Learning Through Joy

by Steven Kessler

As I've gotten older, I've decided to focus more on Learning through Joy, rather than the usual method, Learning through Suffering.

What is that? Well, one answer to the question, “Why is there so much suffering in the world?” is that we need suffering to make us pay attention and learn whatever lessons we came here to learn. The idea behind this is that we choose to be born into the jungles of time and space in order to learn. And the way we learn is through experience – typically through the experience of solving a problem or healing a wound. Some problem arises, and in order to solve it, we have to learn something important.

So pain and suffering both start the learning process and what keep us at it until we solve the problem and end the pain. As the Chinese proverb says, “A problem you cannot get away from is a teacher.” And the phrase “cannot get away from” is important here because, if we can avoid the problem, we usually do. Then we have to create another problem to help us have that same experience and learn that same lesson.

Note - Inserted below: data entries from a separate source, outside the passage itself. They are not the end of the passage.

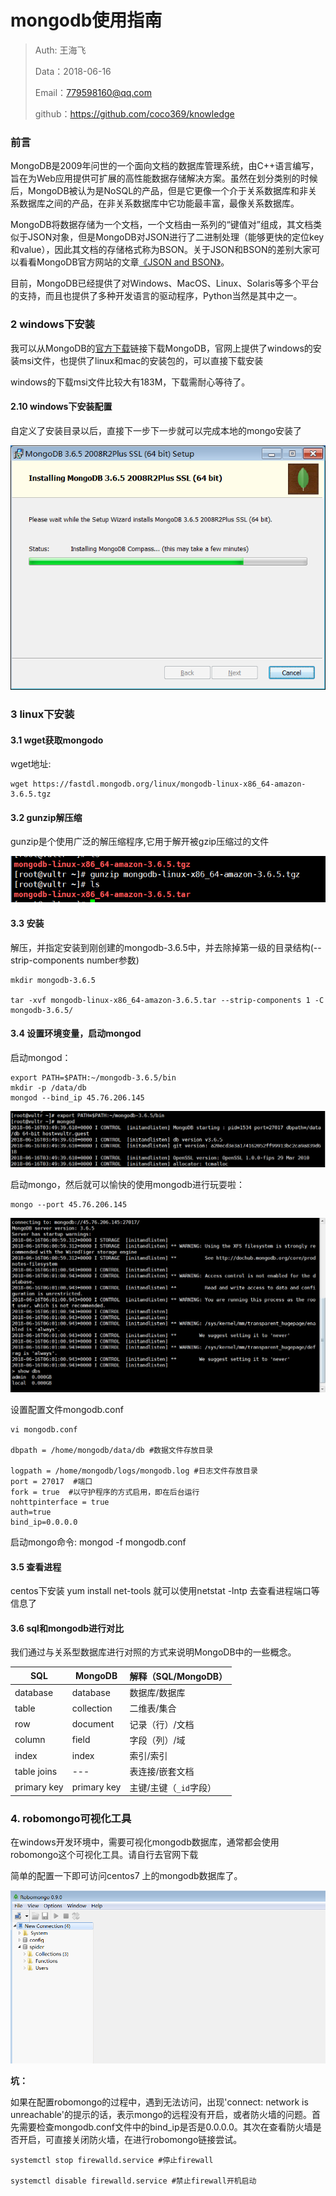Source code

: 
# mongodb使用指南

>Auth: 王海飞
>
>Data：2018-06-16
>
>Email：779598160@qq.com
>
>github：https://github.com/coco369/knowledge 


### 前言

MongoDB是2009年问世的一个面向文档的数据库管理系统，由C++语言编写，旨在为Web应用提供可扩展的高性能数据存储解决方案。虽然在划分类别的时候后，MongoDB被认为是NoSQL的产品，但是它更像一个介于关系数据库和非关系数据库之间的产品，在非关系数据库中它功能最丰富，最像关系数据库。

MongoDB将数据存储为一个文档，一个文档由一系列的“键值对”组成，其文档类似于JSON对象，但是MongoDB对JSON进行了二进制处理（能够更快的定位key和value），因此其文档的存储格式称为BSON。关于JSON和BSON的差别大家可以看看MongoDB官方网站的文章[《JSON and BSON》](https://www.mongodb.com/json-and-bson)。

目前，MongoDB已经提供了对Windows、MacOS、Linux、Solaris等多个平台的支持，而且也提供了多种开发语言的驱动程序，Python当然是其中之一。

### 2 windows下安装

我可以从MongoDB的[官方下载](https://www.mongodb.com/download-center#community)链接下载MongoDB，官网上提供了windows的安装msi文件，也提供了linux和mac的安装包的，可以直接下载安装

windows的下载msi文件比较大有183M，下载需耐心等待了。

#### 2.10 windows下安装配置

自定义了安装目录以后，直接下一步下一步就可以完成本地的mongo安装了

![图](images/mongo_install_msi.png)


### 3 linux下安装

#### 3.1 wget获取mongodo

wget地址:

	wget https://fastdl.mongodb.org/linux/mongodb-linux-x86_64-amazon-3.6.5.tgz

#### 3.2 gunzip解压缩

gunzip是个使用广泛的解压缩程序,它用于解开被gzip压缩过的文件

![图](images/mongo_centos_gunzip.png)

#### 3.3 安装

解压，并指定安装到刚创建的mongodb-3.6.5中，并去除掉第一级的目录结构(--strip-components number参数)

	mkdir mongodb-3.6.5
	
	tar -xvf mongodb-linux-x86_64-amazon-3.6.5.tar --strip-components 1 -C mongodb-3.6.5/

#### 3.4 设置环境变量，启动mongod

启动mongod：

	export PATH=$PATH:~/mongodb-3.6.5/bin
	mkdir -p /data/db
	mongod --bind_ip 45.76.206.145

![图](images/mongo_centos_export_path.png)

启动mongo，然后就可以愉快的使用mongodb进行玩耍啦：

 	mongo --port 45.76.206.145

![图](images/mongo_centos_mongo.png)

设置配置文件mongodb.conf

	vi mongodb.conf
	
	dbpath = /home/mongodb/data/db #数据文件存放目录
	
	logpath = /home/mongodb/logs/mongodb.log #日志文件存放目录
	port = 27017  #端口
	fork = true  #以守护程序的方式启用，即在后台运行
	nohttpinterface = true
	auth=true
	bind_ip=0.0.0.0

启动mongo命令: mongod -f mongodb.conf



#### 3.5 查看进程

centos下安装 yum install net-tools 就可以使用netstat -lntp 去查看进程端口等信息了

#### 3.6 sql和mongodb进行对比


我们通过与关系型数据库进行对照的方式来说明MongoDB中的一些概念。



| SQL         | MongoDB     | 解释（SQL/MongoDB）    |
| ----------- | ----------- | ---------------------- |
| database    | database    | 数据库/数据库          |
| table       | collection  | 二维表/集合            |
| row         | document    | 记录（行）/文档        |
| column      | field       | 字段（列）/域          |
| index       | index       | 索引/索引              |
| table joins | ---         | 表连接/嵌套文档        |
| primary key | primary key | 主键/主键（`_id`字段） |


### 4. robomongo可视化工具


在windows开发环境中，需要可视化mongodb数据库，通常都会使用robomongo这个可视化工具。请自行去官网下载

简单的配置一下即可访问centos7 上的mongodb数据库了。


![图](images/mongo_centos_robomongo.png)


<b>坑：</b>

如果在配置robomongo的过程中，遇到无法访问，出现'connect: network is unreachable'的提示的话，表示mongo的远程没有开启，或者防火墙的问题。首先需要检查mongodb.conf文件中的bind_ip是否是0.0.0.0。其次在查看防火墙是否开启，可直接关闭防火墙，在进行robomongo链接尝试。

	systemctl stop firewalld.service #停止firewall 
	
	systemctl disable firewalld.service #禁止firewall开机启动 
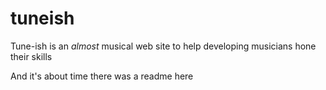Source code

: # tuneish
Tune-ish is an *almost* musical web site to help developing musicians hone their skills

And it's about time there was a readme here
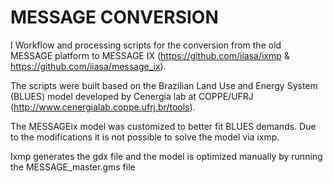 
# **MESSAGE CONVERSION**

I
Workflow and processing scripts for the conversion from the old MESSAGE platform to MESSAGE IX (https://github.com/iiasa/ixmp & https://github.com/iiasa/message_ix).

The scripts were built based on the Brazilian Land Use and Energy System (BLUES) model developed by Cenergia lab at COPPE/UFRJ (http://www.cenergialab.coppe.ufrj.br/tools).


The MESSAGEix model was customized to better fit BLUES demands. Due to the modifications it is not possible to solve the model via ixmp.

Ixmp generates the gdx file and the model is optimized manually by running the MESSAGE_master.gms file
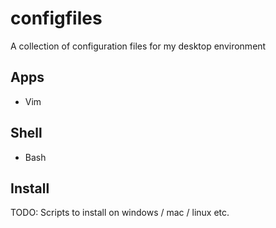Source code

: # configfiles

A collection of configuration files for my desktop environment

## Apps

- Vim

## Shell

- Bash

## Install

TODO: Scripts to install on windows / mac / linux etc.
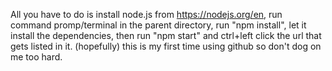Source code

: All you have to do is install node.js from https://nodejs.org/en, run command promp/terminal in the parent directory, run "npm install", let it install the dependencies, then run "npm start" and ctrl+left click the url that gets listed in it. (hopefully)
this is my first time using github so don't dog on me too hard.

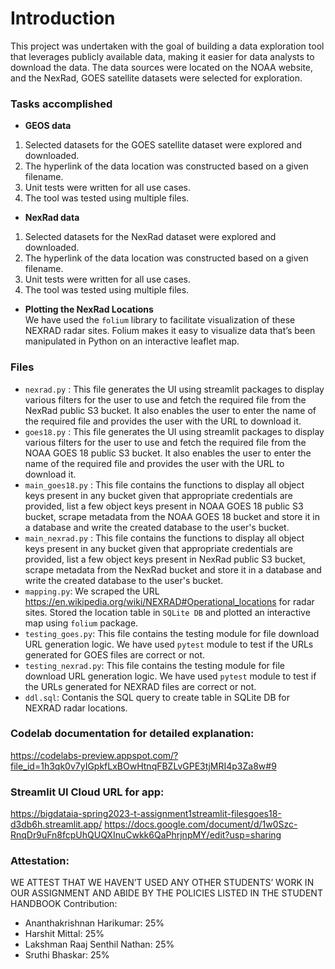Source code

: # Introduction
This project was undertaken with the goal of building a data exploration tool that leverages publicly available data, making it easier for data analysts to download the data. The data sources were located on the NOAA website, and the NexRad, GOES satellite datasets were selected for exploration.

### Tasks accomplished

* __GEOS data__
1. Selected datasets for the GOES satellite dataset were explored and downloaded.
2. The hyperlink of the data location was constructed based on a given filename.
3. Unit tests were written for all use cases.
4. The tool was tested using multiple files.

* __NexRad data__
1. Selected datasets for the NexRad dataset were explored and downloaded.
2. The hyperlink of the data location was constructed based on a given filename.
3. Unit tests were written for all use cases.
4. The tool was tested using multiple files.

* __Plotting the NexRad Locations__<br>
We have used the <code>folium</code> library to facilitate visualization of these NEXRAD radar sites. Folium makes it easy to visualize data that’s been manipulated in Python on an interactive leaflet map.

### Files
* <code>nexrad.py</code> : This file generates the UI using streamlit packages to display various filters for the user to use and fetch the required file from the NexRad public S3 bucket. It also enables the user to enter the name of the required file and provides the user with the URL to download it.
* <code>goes18.py</code> : This file generates the UI using streamlit packages to display various filters for the user to use and fetch the required file from the NOAA GOES 18 public S3 bucket. It also enables the user to enter the name of the required file and provides the user with the URL to download it.
* <code>main_goes18.py</code> : This file contains the functions to display all object keys present in any bucket given that appropriate credentials are provided, list a few object keys present in NOAA GOES 18 public S3 bucket, scrape metadata from the NOAA GOES 18 bucket and store it in a database and write the created database to the user's bucket.
* <code>main_nexrad.py</code> : This file contains the functions to display all object keys present in any bucket given that appropriate credentials are provided, list a few object keys present in NexRad public S3 bucket, scrape metadata from the NexRad bucket and store it in a database and write the created database to the user's bucket.
* <code>mapping.py</code>: We scraped the URL https://en.wikipedia.org/wiki/NEXRAD#Operational_locations for radar sites. Stored the location table in <code>SQLite DB</code> and plotted an interactive map using <code>folium</code> package.<br>
* <code>testing_goes.py</code>: This file contains the testing module for file download URL generation logic. We have used <code>pytest</code> module to test if the URLs generated for GOES files are correct or not.<br>
* <code>testing_nexrad.py</code>: This file contains the testing module for file download URL generation logic. We have used <code>pytest</code> module to test if the URLs generated for NEXRAD files are correct or not.<br>
* <code>ddl.sql</code>: Contanis the SQL query to create table in SQLite DB for NEXRAD radar locations.

### Codelab documentation for detailed explanation:
https://codelabs-preview.appspot.com/?file_id=1h3qk0v7yIGpkfLxBOwHtnqFBZLvGPE3tjMRI4p3Za8w#9

### Streamlit UI Cloud URL for app:
https://bigdataia-spring2023-t-assignment1streamlit-filesgoes18-d3db6h.streamlit.app/
https://docs.google.com/document/d/1w0Szc-RnqDr9uFn8fcpUhQUQXInuCwkk6QaPhrjnpMY/edit?usp=sharing

### Attestation:
WE ATTEST THAT WE HAVEN’T USED ANY OTHER STUDENTS’ WORK IN OUR ASSIGNMENT AND ABIDE BY THE POLICIES LISTED IN THE STUDENT HANDBOOK
Contribution:
* Ananthakrishnan Harikumar: 25%
* Harshit Mittal: 25%
* Lakshman Raaj Senthil Nathan: 25%
* Sruthi Bhaskar: 25%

Life is very generous with us – it will present us with the same problem over and over again – in slightly different disguises – until we finally decide to face it and solve it. Once we have learned whatever we need to learn from that situation, it stops being a problem. That same situation may arise again, but now we're able to handle it without much suffering.

So the basic process goes like this:

  1. we have an experience of pain/suffering (the problem)

  2. we attempt to solve it, heal it, learn whatever we need to learn

  3. we finally succeed and the suffering dissolves

While Learning through Suffering is the most common way to learn, it is not the only way. There's another method, called Learning through Joy, or Learning through Love. What makes Learning through Joy & Love different is that it is not prompted by suffering, and it is not an attempt to stop that suffering. It is prompted by love for whatever is being learned and the feeling of joy in the learning of it. Many people learn this way about the things they love, like music, or dance, or art – or even mathematics, or mythology, or farming. Anything can be learned this way if the impulse to learn it is coming from love rather than an attempt to end personal suffering. One way to understand the difference is to ask yourself, Are you moving toward something or away from something? Are you trying to get closer to something you love or get away from something you dislike?

And of course, both these mechanisms can be active at the same time. Many times a person is both moving toward something they love and also trying to get away from some personal suffering. One example might be a teenager diving into music alone in her room, both out of love for the feelings it evokes and to get away from her crazy family and the feelings they evoke.

So ask yourself: what is motivating you in each of the learning situations in your life? Are you moving toward something or away from something? Both are okay, but you can often decrease your suffering by deciding to embrace the process and the learning, instead of resisting it.